If a line holds the word "label", copy it from the entries.

> Input:
^^^^
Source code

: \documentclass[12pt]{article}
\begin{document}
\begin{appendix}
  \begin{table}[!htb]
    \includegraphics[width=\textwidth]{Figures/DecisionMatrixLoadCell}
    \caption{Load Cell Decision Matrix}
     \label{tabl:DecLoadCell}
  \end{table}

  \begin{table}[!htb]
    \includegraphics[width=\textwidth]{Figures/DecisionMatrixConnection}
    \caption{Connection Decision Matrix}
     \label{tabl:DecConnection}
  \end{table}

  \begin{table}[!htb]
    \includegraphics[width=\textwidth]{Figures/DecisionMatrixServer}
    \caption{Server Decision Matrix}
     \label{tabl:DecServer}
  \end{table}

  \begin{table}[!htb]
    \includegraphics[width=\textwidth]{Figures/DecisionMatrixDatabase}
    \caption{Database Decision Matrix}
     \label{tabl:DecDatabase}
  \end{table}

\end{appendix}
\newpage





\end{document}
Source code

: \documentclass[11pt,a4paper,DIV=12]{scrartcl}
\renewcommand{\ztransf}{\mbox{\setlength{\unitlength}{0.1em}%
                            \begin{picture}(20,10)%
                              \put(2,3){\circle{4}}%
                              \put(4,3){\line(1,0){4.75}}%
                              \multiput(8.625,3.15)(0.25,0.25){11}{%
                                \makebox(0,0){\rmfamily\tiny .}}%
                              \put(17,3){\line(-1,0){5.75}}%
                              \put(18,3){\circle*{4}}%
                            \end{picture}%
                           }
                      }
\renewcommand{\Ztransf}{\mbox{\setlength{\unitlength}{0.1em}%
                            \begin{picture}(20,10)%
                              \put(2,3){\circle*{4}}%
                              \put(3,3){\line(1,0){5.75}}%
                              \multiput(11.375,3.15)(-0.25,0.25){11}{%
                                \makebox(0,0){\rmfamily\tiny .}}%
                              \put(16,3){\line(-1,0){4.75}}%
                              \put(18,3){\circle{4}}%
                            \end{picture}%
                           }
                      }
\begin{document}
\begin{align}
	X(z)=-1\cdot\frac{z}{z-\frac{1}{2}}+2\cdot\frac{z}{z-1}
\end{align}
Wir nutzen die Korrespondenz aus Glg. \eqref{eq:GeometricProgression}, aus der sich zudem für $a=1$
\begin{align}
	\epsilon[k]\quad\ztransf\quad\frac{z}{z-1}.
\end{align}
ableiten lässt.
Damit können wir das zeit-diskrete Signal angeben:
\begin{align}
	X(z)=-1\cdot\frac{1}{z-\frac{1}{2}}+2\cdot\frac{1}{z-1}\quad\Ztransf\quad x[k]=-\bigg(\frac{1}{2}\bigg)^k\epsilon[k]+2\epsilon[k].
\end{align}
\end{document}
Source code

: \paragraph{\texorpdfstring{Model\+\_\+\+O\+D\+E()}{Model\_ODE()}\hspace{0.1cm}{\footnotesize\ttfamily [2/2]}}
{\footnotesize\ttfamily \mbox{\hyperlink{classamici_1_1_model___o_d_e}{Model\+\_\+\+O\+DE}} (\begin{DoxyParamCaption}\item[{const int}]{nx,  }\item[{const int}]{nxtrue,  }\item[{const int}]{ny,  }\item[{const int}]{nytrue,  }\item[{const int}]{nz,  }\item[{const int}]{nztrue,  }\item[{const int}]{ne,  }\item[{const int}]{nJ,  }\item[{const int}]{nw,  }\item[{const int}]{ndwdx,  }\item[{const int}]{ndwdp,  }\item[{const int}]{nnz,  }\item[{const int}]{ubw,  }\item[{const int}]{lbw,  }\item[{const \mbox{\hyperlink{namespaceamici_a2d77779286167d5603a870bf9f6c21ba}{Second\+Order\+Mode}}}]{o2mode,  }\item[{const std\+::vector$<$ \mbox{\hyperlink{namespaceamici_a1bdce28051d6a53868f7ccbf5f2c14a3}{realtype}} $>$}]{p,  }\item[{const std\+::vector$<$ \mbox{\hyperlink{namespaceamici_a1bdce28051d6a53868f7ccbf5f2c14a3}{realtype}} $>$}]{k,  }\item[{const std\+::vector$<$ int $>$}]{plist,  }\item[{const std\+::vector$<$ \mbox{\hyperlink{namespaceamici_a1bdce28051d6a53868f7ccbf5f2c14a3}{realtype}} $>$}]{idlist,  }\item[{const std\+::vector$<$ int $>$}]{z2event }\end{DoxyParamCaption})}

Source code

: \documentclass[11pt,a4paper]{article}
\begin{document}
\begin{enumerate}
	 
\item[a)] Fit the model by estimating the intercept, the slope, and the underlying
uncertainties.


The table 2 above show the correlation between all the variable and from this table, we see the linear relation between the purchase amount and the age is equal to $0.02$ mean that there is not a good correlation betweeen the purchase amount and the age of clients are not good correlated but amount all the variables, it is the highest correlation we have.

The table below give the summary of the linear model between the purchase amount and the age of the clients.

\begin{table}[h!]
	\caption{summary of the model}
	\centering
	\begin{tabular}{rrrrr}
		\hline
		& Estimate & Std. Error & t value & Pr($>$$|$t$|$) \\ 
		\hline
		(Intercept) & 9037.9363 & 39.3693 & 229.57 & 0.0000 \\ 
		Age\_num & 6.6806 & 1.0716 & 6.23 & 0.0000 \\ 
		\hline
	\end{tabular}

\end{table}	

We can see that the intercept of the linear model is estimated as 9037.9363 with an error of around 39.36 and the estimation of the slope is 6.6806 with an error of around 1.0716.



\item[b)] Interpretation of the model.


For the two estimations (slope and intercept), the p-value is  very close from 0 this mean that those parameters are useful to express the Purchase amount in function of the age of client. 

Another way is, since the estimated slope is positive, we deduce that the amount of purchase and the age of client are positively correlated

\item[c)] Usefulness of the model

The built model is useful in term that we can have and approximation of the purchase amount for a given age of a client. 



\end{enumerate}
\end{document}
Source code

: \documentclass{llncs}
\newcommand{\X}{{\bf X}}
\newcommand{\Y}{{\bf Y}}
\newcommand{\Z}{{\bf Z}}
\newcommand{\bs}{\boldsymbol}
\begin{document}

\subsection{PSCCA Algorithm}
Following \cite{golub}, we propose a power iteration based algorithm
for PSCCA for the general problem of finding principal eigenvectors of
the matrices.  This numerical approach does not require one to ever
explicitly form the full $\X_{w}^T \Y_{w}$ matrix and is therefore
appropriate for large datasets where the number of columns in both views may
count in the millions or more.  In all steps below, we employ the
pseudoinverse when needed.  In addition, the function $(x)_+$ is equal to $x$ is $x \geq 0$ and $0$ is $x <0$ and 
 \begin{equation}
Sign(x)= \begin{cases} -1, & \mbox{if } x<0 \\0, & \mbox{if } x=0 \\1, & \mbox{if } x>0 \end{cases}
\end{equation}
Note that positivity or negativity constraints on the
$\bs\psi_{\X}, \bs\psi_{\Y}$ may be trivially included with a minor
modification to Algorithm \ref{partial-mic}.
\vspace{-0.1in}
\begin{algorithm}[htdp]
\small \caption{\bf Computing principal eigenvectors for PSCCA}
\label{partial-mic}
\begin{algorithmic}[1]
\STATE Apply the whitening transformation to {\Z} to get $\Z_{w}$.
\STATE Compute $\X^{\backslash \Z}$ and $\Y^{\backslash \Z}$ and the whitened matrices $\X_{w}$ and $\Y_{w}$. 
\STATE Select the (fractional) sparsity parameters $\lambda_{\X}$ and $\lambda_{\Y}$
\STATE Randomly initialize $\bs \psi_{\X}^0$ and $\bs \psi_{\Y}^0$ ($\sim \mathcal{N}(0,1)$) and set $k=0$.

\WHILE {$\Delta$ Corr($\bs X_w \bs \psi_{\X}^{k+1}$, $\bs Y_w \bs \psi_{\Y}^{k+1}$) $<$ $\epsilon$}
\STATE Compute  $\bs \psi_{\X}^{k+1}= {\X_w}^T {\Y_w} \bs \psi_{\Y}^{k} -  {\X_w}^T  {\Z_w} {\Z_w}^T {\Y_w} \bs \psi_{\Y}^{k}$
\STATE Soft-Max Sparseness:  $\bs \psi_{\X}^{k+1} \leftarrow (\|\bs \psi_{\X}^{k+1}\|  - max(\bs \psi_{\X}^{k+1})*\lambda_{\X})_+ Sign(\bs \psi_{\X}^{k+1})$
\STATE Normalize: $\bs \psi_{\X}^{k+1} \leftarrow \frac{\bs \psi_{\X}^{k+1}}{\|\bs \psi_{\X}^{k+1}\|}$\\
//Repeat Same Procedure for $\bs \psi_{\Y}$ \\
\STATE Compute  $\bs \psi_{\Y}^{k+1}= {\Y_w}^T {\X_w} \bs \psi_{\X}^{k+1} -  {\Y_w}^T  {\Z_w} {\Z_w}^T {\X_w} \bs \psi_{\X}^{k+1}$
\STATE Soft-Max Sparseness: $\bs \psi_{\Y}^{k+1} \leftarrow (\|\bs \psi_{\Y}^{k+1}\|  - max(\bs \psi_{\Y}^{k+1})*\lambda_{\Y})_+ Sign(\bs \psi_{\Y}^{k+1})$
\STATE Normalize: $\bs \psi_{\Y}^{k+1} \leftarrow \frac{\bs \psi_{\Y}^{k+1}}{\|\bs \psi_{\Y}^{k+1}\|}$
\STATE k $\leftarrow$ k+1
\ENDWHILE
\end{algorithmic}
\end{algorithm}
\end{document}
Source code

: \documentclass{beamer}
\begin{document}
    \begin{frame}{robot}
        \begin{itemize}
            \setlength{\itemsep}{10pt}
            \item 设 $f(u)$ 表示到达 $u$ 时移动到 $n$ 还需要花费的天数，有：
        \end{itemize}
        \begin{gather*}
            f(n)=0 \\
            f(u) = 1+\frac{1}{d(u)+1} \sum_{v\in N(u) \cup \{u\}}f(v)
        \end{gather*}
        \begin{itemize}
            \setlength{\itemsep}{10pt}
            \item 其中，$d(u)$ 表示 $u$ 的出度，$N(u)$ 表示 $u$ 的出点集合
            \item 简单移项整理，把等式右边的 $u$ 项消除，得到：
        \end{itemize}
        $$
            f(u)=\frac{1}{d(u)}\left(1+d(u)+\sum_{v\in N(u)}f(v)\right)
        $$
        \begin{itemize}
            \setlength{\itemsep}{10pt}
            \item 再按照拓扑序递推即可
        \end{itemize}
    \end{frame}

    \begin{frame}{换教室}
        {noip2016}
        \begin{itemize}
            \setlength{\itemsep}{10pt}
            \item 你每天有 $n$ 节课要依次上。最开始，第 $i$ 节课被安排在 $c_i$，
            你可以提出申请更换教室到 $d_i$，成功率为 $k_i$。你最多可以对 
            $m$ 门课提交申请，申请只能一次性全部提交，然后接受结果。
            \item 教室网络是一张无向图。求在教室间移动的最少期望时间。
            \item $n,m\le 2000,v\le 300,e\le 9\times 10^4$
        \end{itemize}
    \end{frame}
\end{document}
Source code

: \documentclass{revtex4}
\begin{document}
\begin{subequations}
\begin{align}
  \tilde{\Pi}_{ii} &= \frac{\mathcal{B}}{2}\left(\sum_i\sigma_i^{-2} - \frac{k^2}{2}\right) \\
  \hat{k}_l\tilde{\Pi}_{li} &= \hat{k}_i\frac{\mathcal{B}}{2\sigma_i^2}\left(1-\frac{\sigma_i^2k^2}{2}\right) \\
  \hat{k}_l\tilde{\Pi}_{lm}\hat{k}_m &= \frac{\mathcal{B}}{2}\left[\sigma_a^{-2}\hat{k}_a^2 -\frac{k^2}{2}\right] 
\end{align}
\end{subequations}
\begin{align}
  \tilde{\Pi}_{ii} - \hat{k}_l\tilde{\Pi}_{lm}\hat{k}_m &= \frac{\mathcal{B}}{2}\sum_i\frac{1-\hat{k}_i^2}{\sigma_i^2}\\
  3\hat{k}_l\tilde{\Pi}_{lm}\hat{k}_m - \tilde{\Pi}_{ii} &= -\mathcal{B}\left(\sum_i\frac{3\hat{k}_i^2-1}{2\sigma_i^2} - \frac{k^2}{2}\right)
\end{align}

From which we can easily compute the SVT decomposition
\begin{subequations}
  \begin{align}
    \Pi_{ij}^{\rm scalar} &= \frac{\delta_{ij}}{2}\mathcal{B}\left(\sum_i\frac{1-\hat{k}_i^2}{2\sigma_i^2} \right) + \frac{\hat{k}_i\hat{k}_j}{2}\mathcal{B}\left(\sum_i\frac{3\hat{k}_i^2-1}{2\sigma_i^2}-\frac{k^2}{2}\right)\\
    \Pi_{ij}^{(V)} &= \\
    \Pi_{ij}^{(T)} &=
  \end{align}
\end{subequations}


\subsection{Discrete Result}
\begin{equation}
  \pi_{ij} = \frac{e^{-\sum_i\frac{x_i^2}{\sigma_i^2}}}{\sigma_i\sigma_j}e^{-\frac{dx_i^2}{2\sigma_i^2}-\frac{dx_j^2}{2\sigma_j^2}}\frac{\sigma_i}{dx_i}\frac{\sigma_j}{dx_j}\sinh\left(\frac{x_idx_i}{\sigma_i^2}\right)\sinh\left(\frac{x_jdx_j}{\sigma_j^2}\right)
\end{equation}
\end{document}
^^^^
> Output of the task:
     \label{tabl:DecLoadCell}
     \label{tabl:DecConnection}
     \label{tabl:DecServer}
     \label{tabl:DecDatabase}
\label{partial-mic}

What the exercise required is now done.